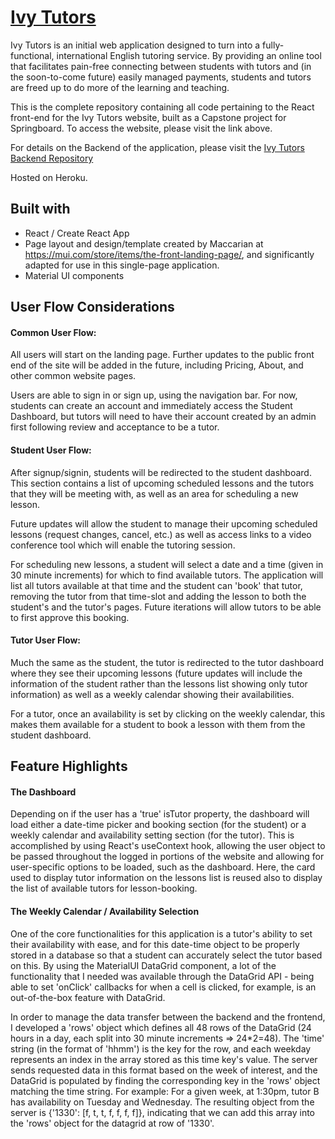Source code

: # [Ivy Tutors](https://ivy-tutors.herokuapp.com/)

Ivy Tutors is an initial web application designed to turn into a fully-functional, international English tutoring service. By providing an online tool that facilitates pain-free connecting between students with tutors and (in the soon-to-come future) easily managed payments, students and tutors are freed up to do more of the learning and teaching. 

This is the complete repository containing all code pertaining to the React front-end for the Ivy Tutors website, built as a Capstone project for Springboard. To access the website, please visit the link above. 

For details on the Backend of the application, please visit the [Ivy Tutors Backend Repository](https://github/com/MMahoney6713/IvyTutorsBackend)

Hosted on Heroku.

## Built with

- React / Create React App
- Page layout and design/template created by Maccarian at https://mui.com/store/items/the-front-landing-page/, and significantly adapted for use in this single-page application. 
- Material UI components

## User Flow Considerations

#### Common User Flow:
All users will start on the landing page. Further updates to the public front end of the site will be added in the future, including Pricing, About, and other common website pages. 

Users are able to sign in or sign up, using the navigation bar. For now, students can create an account and immediately access the Student Dashboard, but tutors will need to have their account created by an admin first following review and acceptance to be a tutor.

#### Student User Flow:
After signup/signin, students will be redirected to the student dashboard. This section contains a list of upcoming scheduled lessons and the tutors that they will be meeting with, as well as an area for scheduling a new lesson. 

Future updates will allow the student to manage their upcoming scheduled lessons (request changes, cancel, etc.) as well as access links to a video conference tool which will enable the tutoring session. 

For scheduling new lessons, a student will select a date and a time (given in 30 minute increments) for which to find available tutors. The application will list all tutors available at that time and the student can 'book' that tutor, removing the tutor from that time-slot and adding the lesson to both the student's and the tutor's pages. Future iterations will allow tutors to be able to first approve this booking. 

#### Tutor User Flow:
Much the same as the student, the tutor is redirected to the tutor dashboard where they see their upcoming lessons (future updates will include the information of the student rather than the lessons list showing only tutor information) as well as a weekly calendar showing their availabilities.

For a tutor, once an availability is set by clicking on the weekly calendar, this makes them available for a student to book a lesson with them from the student dashboard. 

## Feature Highlights

#### The Dashboard
Depending on if the user has a 'true' isTutor property, the dashboard will load either a date-time picker and booking section (for the student) or a weekly calendar and availability setting section (for the tutor). This is accomplished by using React's useContext hook, allowing the user object to be passed throughout the logged in portions of the website and allowing for user-specific options to be loaded, such as the dashboard. Here, the card used to display tutor information on the lessons list is reused also to display the list of available tutors for lesson-booking. 

#### The Weekly Calendar / Availability Selection
One of the core functionalities for this application is a tutor's ability to set their availability with ease, and for this date-time object to be properly stored in a database so that a student can accurately select the tutor based on this. By using the MaterialUI DataGrid component, a lot of the functionality that I needed was available through the DataGrid API - being able to set 'onClick' callbacks for when a cell is clicked, for example, is an out-of-the-box feature with DataGrid. 

In order to manage the data transfer between the backend and the frontend, I developed a 'rows' object which defines all 48 rows of the DataGrid (24 hours in a day, each split into 30 minute increments => 24*2=48). The 'time' string (in the format of 'hhmm') is the key for the row, and each weekday represents an index in the array stored as this time key's value. The server sends requested data in this format based on the week of interest, and the DataGrid is populated by finding the corresponding key in the 'rows' object matching the time string. For example: For a given week, at 1:30pm, tutor B has availability on Tuesday and Wednesday. The resulting object from the server is {'1330': [f, t, t, f, f, f, f]}, indicating that we can add this array into the 'rows' object for the datagrid at row of '1330'. 





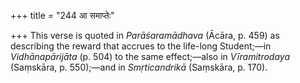 +++
title = "244 आ समाप्तेः"

+++
This verse is quoted in *Parāśaramādhava* (Ācāra, p. 459) as describing
the reward that accrues to the life-long Student;—in *Vidhānapārijāta*
(p. 504) to the same effect;—also in *Vīramitrodaya* (Saṃskāra, p.
550);—and in *Smṛticandrikā* (Saṃskāra, p. 170).




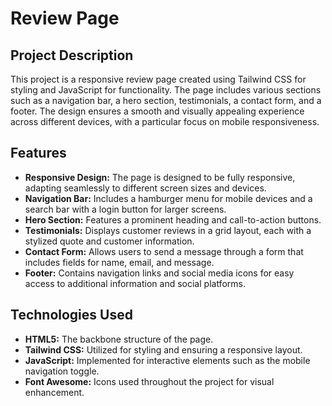 # Review Page
## Project Description
This project is a responsive review page created using Tailwind CSS for styling and JavaScript for functionality. The page includes various sections such as a navigation bar, a hero section, testimonials, a contact form, and a footer. The design ensures a smooth and visually appealing experience across different devices, with a particular focus on mobile responsiveness.

## Features
- **Responsive Design:** The page is designed to be fully responsive, adapting seamlessly to different screen sizes and devices.
- **Navigation Bar:** Includes a hamburger menu for mobile devices and a search bar with a login button for larger screens.
- **Hero Section:** Features a prominent heading and call-to-action buttons.
- **Testimonials:** Displays customer reviews in a grid layout, each with a stylized quote and customer information.
- **Contact Form:** Allows users to send a message through a form that includes fields for name, email, and message.
- **Footer:** Contains navigation links and social media icons for easy access to additional information and social platforms.

## Technologies Used
- **HTML5:** The backbone structure of the page.
- **Tailwind CSS:** Utilized for styling and ensuring a responsive layout.
- **JavaScript:** Implemented for interactive elements such as the mobile navigation toggle.
- **Font Awesome:** Icons used throughout the project for visual enhancement.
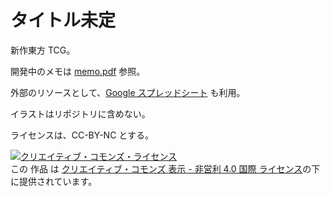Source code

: # タイトル未定

新作東方 TCG。

開発中のメモは [memo.pdf](memo.pdf) 参照。

外部のリソースとして、[Google スプレッドシート](https://docs.google.com/spreadsheets/d/1Xvfd_cxvjWhhCuCNO1QzFNhQatAIqc_tgx4WkqzcoCo/edit?usp=sharing)
も利用。

イラストはリポジトリに含めない。

ライセンスは、CC-BY-NC とする。

<a rel="license" href="http://creativecommons.org/licenses/by-nc/4.0/"><img alt="クリエイティブ・コモンズ・ライセンス" style="border-width:0" src="https://i.creativecommons.org/l/by-nc/4.0/88x31.png" /></a><br />この 作品 は <a rel="license" href="http://creativecommons.org/licenses/by-nc/4.0/">クリエイティブ・コモンズ 表示 - 非営利 4.0 国際 ライセンス</a>の下に提供されています。
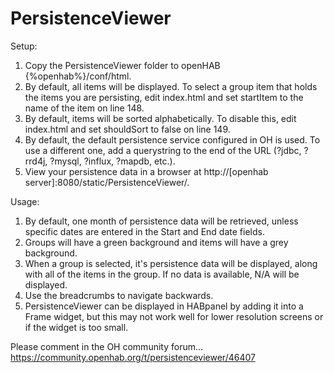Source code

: # PersistenceViewer
Setup:
1) Copy the PersistenceViewer folder to openHAB {%openhab%}/conf/html.
2) By default, all items will be displayed. To select a group item that holds the items you are persisting, edit index.html and set startItem to the name of the item on line 148.
3) By default, items will be sorted alphabetically. To disable this, edit index.html and set shouldSort to false on line 149.
4) By default, the default persistence service configured in OH is used. To use a different one, add a querystring to the end of the URL (?jdbc, ?rrd4j, ?mysql, ?influx, ?mapdb, etc.).
5) View your persistence data in a browser at http://[openhab server]:8080/static/PersistenceViewer/.

Usage:
1) By default, one month of persistence data will be retrieved, unless specific dates are entered in the Start and End date fields.
2) Groups will have a green background and items will have a grey background.
3) When a group is selected, it's persistence data will be displayed, along with all of the items in the group. If no data is available, N/A will be displayed.
4) Use the breadcrumbs to navigate backwards.
5) PersistenceViewer can be displayed in HABpanel by adding it into a Frame widget, but this may not work well for lower resolution screens or if the widget is too small.

Please comment in the OH community forum... https://community.openhab.org/t/persistenceviewer/46407
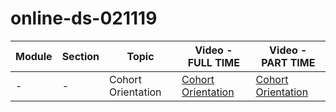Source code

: # online-ds-021119

| **Module** | **Section** | **Topic**       | **Video - FULL TIME**        | **Video - PART TIME** |
| ---------- | ----------- | --------------- | ---------------------------- | --------------------- |
| -          | -           | Cohort Orientation | [Cohort Orientation](https://youtu.be/-GltRwac6zw) | [Cohort Orientation]() 

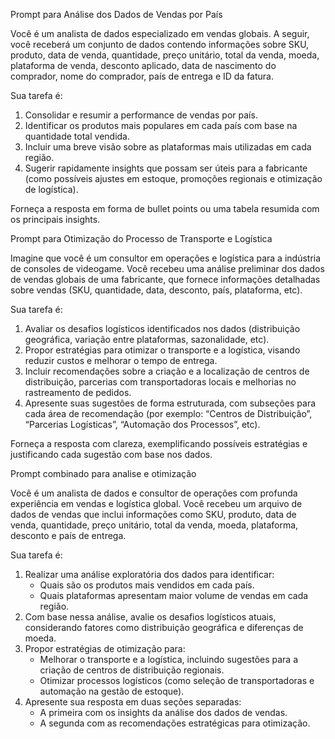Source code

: Prompt para Análise dos Dados de Vendas por País

Você é um analista de dados especializado em vendas globais. A seguir, você receberá um conjunto de dados contendo informações sobre SKU, produto, data de venda, quantidade, preço unitário, total da venda, moeda, plataforma de venda, desconto aplicado, data de nascimento do comprador, nome do comprador, país de entrega e ID da fatura. 

Sua tarefa é:
1. Consolidar e resumir a performance de vendas por país.
2. Identificar os produtos mais populares em cada país com base na quantidade total vendida.
3. Incluir uma breve visão sobre as plataformas mais utilizadas em cada região.
4. Sugerir rapidamente insights que possam ser úteis para a fabricante (como possíveis ajustes em estoque, promoções regionais e otimização de logística).

Forneça a resposta em forma de bullet points ou uma tabela resumida com os principais insights. 

Prompt para Otimização do Processo de Transporte e Logística

Imagine que você é um consultor em operações e logística para a indústria de consoles de videogame. Você recebeu uma análise preliminar dos dados de vendas globais de uma fabricante, que fornece informações detalhadas sobre vendas (SKU, quantidade, data, desconto, país, plataforma, etc).

Sua tarefa é:
1. Avaliar os desafios logísticos identificados nos dados (distribuição geográfica, variação entre plataformas, sazonalidade, etc).
2. Propor estratégias para otimizar o transporte e a logística, visando reduzir custos e melhorar o tempo de entrega.
3. Incluir recomendações sobre a criação e a localização de centros de distribuição, parcerias com transportadoras locais e melhorias no rastreamento de pedidos.
4. Apresente suas sugestões de forma estruturada, com subseções para cada área de recomendação (por exemplo: “Centros de Distribuição”, “Parcerias Logísticas”, “Automação dos Processos”, etc).

Forneça a resposta com clareza, exemplificando possíveis estratégias e justificando cada sugestão com base nos dados.

Prompt combinado para analise e otimização

Você é um analista de dados e consultor de operações com profunda experiência em vendas e logística global. Você recebeu um arquivo de dados de vendas que inclui informações como SKU, produto, data de venda, quantidade, preço unitário, total da venda, moeda, plataforma, desconto e país de entrega.

Sua tarefa é:
1. Realizar uma análise exploratória dos dados para identificar:
   - Quais são os produtos mais vendidos em cada país.
   - Quais plataformas apresentam maior volume de vendas em cada região.
2. Com base nessa análise, avalie os desafios logísticos atuais, considerando fatores como distribuição geográfica e diferenças de moeda.
3. Propor estratégias de otimização para:
   - Melhorar o transporte e a logística, incluindo sugestões para a criação de centros de distribuição regionais.
   - Otimizar processos logísticos (como seleção de transportadoras e automação na gestão de estoque).
4. Apresente sua resposta em duas seções separadas: 
   - A primeira com os insights da análise dos dados de vendas.
   - A segunda com as recomendações estratégicas para otimização.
□ □ □
[Your objective]
Go from the first line of the listing to the line holding "Future updates will allow" and, please, transcribe those lines exactly, both included, with no pictures.

[Solution to the exercise]
Source code

: # [Ivy Tutors](https://ivy-tutors.herokuapp.com/)

Ivy Tutors is an initial web application designed to turn into a fully-functional, international English tutoring service. By providing an online tool that facilitates pain-free connecting between students with tutors and (in the soon-to-come future) easily managed payments, students and tutors are freed up to do more of the learning and teaching. 

This is the complete repository containing all code pertaining to the React front-end for the Ivy Tutors website, built as a Capstone project for Springboard. To access the website, please visit the link above. 

For details on the Backend of the application, please visit the [Ivy Tutors Backend Repository](https://github/com/MMahoney6713/IvyTutorsBackend)

Hosted on Heroku.

## Built with

- React / Create React App
- Page layout and design/template created by Maccarian at https://mui.com/store/items/the-front-landing-page/, and significantly adapted for use in this single-page application. 
- Material UI components

## User Flow Considerations

#### Common User Flow:
All users will start on the landing page. Further updates to the public front end of the site will be added in the future, including Pricing, About, and other common website pages. 

Users are able to sign in or sign up, using the navigation bar. For now, students can create an account and immediately access the Student Dashboard, but tutors will need to have their account created by an admin first following review and acceptance to be a tutor.

#### Student User Flow:
After signup/signin, students will be redirected to the student dashboard. This section contains a list of upcoming scheduled lessons and the tutors that they will be meeting with, as well as an area for scheduling a new lesson. 

Future updates will allow the student to manage their upcoming scheduled lessons (request changes, cancel, etc.) as well as access links to a video conference tool which will enable the tutoring session. 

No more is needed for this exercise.